Don’t get me wrong.  I’m not one to complain about my various responsibilities.  I have always had the feeling that if I complained too much about my life, then God might decide to show me what a hard life is really like.  (I am in no way suggesting here that God is a sadist.  I am merely saying that, as a species, humans tend to require drastic measures to be shown a point. If I was God, I would be smiting people left and right. But I digress.)

Anyway, back to my original point, which was……um……wait a minute…….0h, right, my point was that life can be very hectic.  Life can really keep you from doing the things that you want to be doing.  To illustrate this, allow me to share with you a completely (not so) fictional tale about a young woman, her grandmother, and the long, long, curtain.

One day, a young(ish) woman and her grandmother were Spring cleaning.  The young woman had taken down the long, long curtain and put it in the washing machine.  The curtain was a very long (duh!), scarf type curtain which is used to make a smarmy little swag on the window.  The long, long curtain was finished in the washer, and The Grandmother–um, I mean the grandmother–got it out to take it through the house.  The long, long curtain was still damp, because we hang it up damp so it doesn’t wrinkle (I bet you didn’t know I was going to be giving home cleaning pointers here, did you?) As the grandmother walked through the kitchen with the long, long curtain, part of it became tangled in her feet, and she stumbled and fell.

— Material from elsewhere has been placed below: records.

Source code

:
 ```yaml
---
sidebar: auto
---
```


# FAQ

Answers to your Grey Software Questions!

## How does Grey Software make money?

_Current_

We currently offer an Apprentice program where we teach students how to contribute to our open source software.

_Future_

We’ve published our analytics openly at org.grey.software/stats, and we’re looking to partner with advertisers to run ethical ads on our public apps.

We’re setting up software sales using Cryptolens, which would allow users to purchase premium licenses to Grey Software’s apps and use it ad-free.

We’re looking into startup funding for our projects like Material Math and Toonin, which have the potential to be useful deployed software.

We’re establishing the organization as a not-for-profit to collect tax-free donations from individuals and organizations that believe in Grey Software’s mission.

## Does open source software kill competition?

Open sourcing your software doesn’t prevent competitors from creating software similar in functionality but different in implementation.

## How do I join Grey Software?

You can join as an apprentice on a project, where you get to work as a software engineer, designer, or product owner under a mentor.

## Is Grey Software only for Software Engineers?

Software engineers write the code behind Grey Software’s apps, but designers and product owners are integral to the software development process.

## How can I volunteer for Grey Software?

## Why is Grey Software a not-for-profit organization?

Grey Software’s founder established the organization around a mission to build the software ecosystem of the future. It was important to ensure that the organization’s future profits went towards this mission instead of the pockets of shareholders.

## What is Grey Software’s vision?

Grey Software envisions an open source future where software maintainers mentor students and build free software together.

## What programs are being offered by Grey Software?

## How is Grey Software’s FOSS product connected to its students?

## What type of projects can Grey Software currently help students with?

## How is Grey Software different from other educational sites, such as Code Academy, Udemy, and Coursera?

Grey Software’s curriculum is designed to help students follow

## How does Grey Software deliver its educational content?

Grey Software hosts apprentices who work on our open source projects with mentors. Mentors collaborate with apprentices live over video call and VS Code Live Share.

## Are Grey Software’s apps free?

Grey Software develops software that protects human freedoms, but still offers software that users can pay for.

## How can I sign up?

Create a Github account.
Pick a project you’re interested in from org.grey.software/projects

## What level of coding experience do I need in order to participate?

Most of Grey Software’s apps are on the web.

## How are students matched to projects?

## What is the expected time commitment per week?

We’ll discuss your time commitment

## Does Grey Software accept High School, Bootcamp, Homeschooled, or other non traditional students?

Now, the young woman was up on a stool cleaning the window where the long, long curtain lives. From that vantage point, the crash resulting from the grandmother’s fall was tremendous.  The young woman jumped from the stool (also resulting in a tremendous crash) and ran to the kitchen to find the grandmother sitting against the dishwasher.  The long, long curtain lay benignly on the floor.  The grandmother summed up her plight with two words: “My knee.”

Yes, readers, the grandmother is, in fact, The Grandmother, and the young(ish) woman is me.  Shocking, I know.

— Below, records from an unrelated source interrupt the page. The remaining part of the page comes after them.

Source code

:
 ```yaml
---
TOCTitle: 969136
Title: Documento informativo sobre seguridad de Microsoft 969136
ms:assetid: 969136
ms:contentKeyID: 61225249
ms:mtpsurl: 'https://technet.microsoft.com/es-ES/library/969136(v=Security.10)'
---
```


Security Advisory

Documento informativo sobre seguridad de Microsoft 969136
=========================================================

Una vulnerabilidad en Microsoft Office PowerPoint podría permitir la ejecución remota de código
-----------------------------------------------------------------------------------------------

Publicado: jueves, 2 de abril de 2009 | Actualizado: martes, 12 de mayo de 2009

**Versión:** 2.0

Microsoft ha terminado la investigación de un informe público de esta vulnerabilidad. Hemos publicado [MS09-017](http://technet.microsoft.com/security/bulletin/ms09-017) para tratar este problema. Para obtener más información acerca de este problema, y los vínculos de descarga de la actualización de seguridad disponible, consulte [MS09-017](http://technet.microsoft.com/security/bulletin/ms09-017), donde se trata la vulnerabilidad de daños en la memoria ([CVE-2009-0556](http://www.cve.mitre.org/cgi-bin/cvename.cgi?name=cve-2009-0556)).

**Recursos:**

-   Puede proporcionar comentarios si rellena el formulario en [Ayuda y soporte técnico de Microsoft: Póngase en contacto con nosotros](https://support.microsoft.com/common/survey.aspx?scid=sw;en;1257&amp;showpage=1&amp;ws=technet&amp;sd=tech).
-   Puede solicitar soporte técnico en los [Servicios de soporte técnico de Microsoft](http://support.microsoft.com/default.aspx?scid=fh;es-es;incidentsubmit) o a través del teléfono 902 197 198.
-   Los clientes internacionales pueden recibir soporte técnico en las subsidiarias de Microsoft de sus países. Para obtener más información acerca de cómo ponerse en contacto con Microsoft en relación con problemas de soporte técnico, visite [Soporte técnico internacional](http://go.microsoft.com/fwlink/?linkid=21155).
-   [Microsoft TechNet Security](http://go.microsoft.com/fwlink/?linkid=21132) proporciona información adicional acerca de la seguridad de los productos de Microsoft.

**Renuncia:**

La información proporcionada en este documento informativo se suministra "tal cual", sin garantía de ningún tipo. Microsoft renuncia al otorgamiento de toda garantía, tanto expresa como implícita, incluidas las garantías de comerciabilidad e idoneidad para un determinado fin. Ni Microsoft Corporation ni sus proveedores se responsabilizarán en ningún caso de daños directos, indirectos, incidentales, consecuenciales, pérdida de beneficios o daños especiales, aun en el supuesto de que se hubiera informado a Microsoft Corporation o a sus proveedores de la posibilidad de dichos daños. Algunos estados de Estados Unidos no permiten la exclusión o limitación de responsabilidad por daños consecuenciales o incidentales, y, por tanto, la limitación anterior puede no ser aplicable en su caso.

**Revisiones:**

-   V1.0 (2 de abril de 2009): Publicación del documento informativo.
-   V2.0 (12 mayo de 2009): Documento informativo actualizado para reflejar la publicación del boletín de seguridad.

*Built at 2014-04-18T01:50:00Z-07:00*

So, long story short, The Grandmother broke her kneecap.  Shattered it, would be a more accurate description.  She had surgery Tuesday to wire it back together so it will heal.

The Grandmother is a very active, busy woman, and this sitting around thing isn’t working out so well for us.  She is also fiercely independent, and hates asking anyone for help for anything, so my job is to predict what she wants and give it to her before she has to ask.  She’s trying to be patient, and I’m trying to avoid direct eye contact with her.

With my preexisting duties for my regular people, things have certainly got a little busy around here.  When I do have a few minutes to look at the computer or write, I just don’t have the want-to.

I didn’t tell you this story to get pity, I told you so that would know I am still alive, and I still intend to blog, but it will be sporadic at best.  Even my Facebooking is suffering. If I’m not commenting on blogs I usually read, I swear I will someday return.  Most likely in six to eight weeks. Then hopefully things will get back to normal around here.  Well, as normal as they ever are.

In the meantime, spare me a thought as you go about your day.  And if I turn up missing, check the curtain.  That thing is vicious.